The Doyles aren’t the only family that’s been affected by fairy activity. The residents of Gentry know this, but they never talk about it — everyone just pretends that everything is normal. Until Tate’s little sister suddenly gets sick and dies and Tate starts demanding answers from Mackie.
Mackie’s story is compelling; I wanted to know why Mackie was different and how he would find out the truth about himself. Brenna Yovanoff writes him well — he feels like a real teenager — and she doesn’t give us all his background at once, so there are lots of discoveries to make, though as the story goes on, it’s hard to enjoy a hero who’s usually sick, weak, or afraid. I was also intrigued by the relationship between the fairies and God, though I never came to a satisfactory understanding about what it was.
Unfortunately, the more we learn about Mackie, his family (especially his mom), his town, and the fairies, the more unbelievable the story becomes. If Mackie gets sick being around blood, what about the blood in his own body? Are we really supposed to believe that the people of Gentry know about the fairies but don’t talk about it? Why don’t Mackie and Tate tell any adults about their suspicions? Why do the adults let their kids roam around in the middle of the night?
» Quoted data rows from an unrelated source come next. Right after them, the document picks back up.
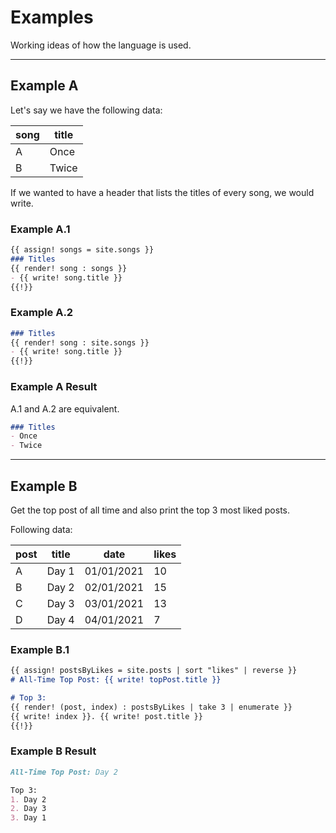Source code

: # Examples

Working ideas of how the language is used.

---

## Example A

Let's say we have the following data:  

| song | title |
| ---- | ----- |
| A    | Once  |
| B    | Twice |

If we wanted to have a header that lists the titles of every song, we would write.

### Example A.1

```md
{{ assign! songs = site.songs }}
### Titles
{{ render! song : songs }}
- {{ write! song.title }}
{{!}}
```

### Example A.2

```md
### Titles
{{ render! song : site.songs }}
- {{ write! song.title }}
{{!}}
```

### Example A Result

A.1 and A.2 are equivalent.  

```md
### Titles
- Once
- Twice
```

---

## Example B

Get the top post of all time and also print the top 3 most liked posts.

Following data:

| post | title | date | likes |
| ---- | ----- | ---- | ----  |
| A    | Day 1 | 01/01/2021 | 10 |
| B    | Day 2 | 02/01/2021 | 15 |
| C    | Day 3 | 03/01/2021 | 13 |
| D    | Day 4 | 04/01/2021 | 7  |

### Example B.1

```md
{{ assign! postsByLikes = site.posts | sort "likes" | reverse }}
# All-Time Top Post: {{ write! topPost.title }}

# Top 3: 
{{ render! (post, index) : postsByLikes | take 3 | enumerate }}
{{ write! index }}. {{ write! post.title }}
{{!}}
```

### Example B Result

```md
All-Time Top Post: Day 2

Top 3:
1. Day 2
2. Day 3
3. Day 1
```
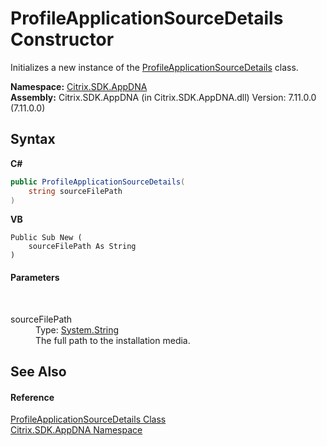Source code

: # ProfileApplicationSourceDetails Constructor 
 

Initializes a new instance of the <a href="fc87fae3-d9aa-f7a5-87f6-63b77c76b0bb">ProfileApplicationSourceDetails</a> class.

**Namespace:**&nbsp;[Citrix.SDK.AppDNA](index.md)<br />**Assembly:**&nbsp;Citrix.SDK.AppDNA (in Citrix.SDK.AppDNA.dll) Version: 7.11.0.0 (7.11.0.0)

## Syntax

**C#**
```csharp
public ProfileApplicationSourceDetails(
	string sourceFilePath
)
```

**VB**
```vbnet
Public Sub New ( 
	sourceFilePath As String
)
```


#### Parameters
&nbsp;<dl><dt>sourceFilePath</dt><dd>Type: <a href="http://msdn2.microsoft.com/en-us/library/s1wwdcbf" target="_blank">System.String</a><br />The full path to the installation media.</dd></dl>

## See Also


#### Reference
<a href="fc87fae3-d9aa-f7a5-87f6-63b77c76b0bb">ProfileApplicationSourceDetails Class</a><br /><a href="fe2d265b-410b-8b11-1eb4-a790e0b062bf">Citrix.SDK.AppDNA Namespace</a><br />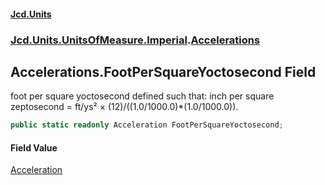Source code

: #### [Jcd.Units](index.md 'index')
### [Jcd.Units.UnitsOfMeasure.Imperial](Jcd.Units.UnitsOfMeasure.Imperial.md 'Jcd.Units.UnitsOfMeasure.Imperial').[Accelerations](Accelerations.md 'Jcd.Units.UnitsOfMeasure.Imperial.Accelerations')

## Accelerations.FootPerSquareYoctosecond Field

foot per square yoctosecond defined such that: inch per square zeptosecond = ft/ys² ×
(12)/((1.0/1000.0)*(1.0/1000.0)).

```csharp
public static readonly Acceleration FootPerSquareYoctosecond;
```

#### Field Value
[Acceleration](Acceleration.md 'Jcd.Units.UnitTypes.Acceleration')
If you want specifics about why I thought the plot didn’t work, please highlight the following SPOILERS:
- Gentry has an unspoken deal with the fairies: The fairies occasionally steal a child and replace it with a dying fairy child. They sacrifice the human child. Then they make sure that Gentry “prospers.” Why would the people of Gentry put up with this arrangement? I saw no evidence that Gentry was better than any other town — in fact, it’s worse because of the creepy vibe that comes from the fairies. Why not go flush out the fairies, or at least move to another town? I found myself assuming that Brenna Yovanoff has no children because no parent would put up with this ridiculous bargain.
- The fairies get some sort of power-up from playing rock music for teenagers? This seemed like just a lame excuse to let Mackie be a rock star.
- Mackie and Tate start making out after Mackie announces that her sister is alive? Instead of asking Mackie for all the details and how they can find her sister, or instead of telling her parents the good news, she invites him to her room? [END SPOILERS]
So, my main problem with The Replacement was the plot. Because I couldn’t believe in it, the gothic feel that Yovanoff was going for just didn’t work — it felt more emo than gothic and mostly served to remind me why I’m glad I’m done with high school.
I was attracted to The Replacement because of the cover art and I listened to Brilliance Audio’s version. The only reason I even finished the book was because it was performed by Kevin T. Collins who also did Jeffrey Ford’s The Shadow Year, a book that I really enjoyed, partly because of Collins’ excellent narration. I think Collins’ serious-sounding voice, and my nostalgia for his performance of The Shadow Year, is what delayed my realization that The Replacement was not worth my time.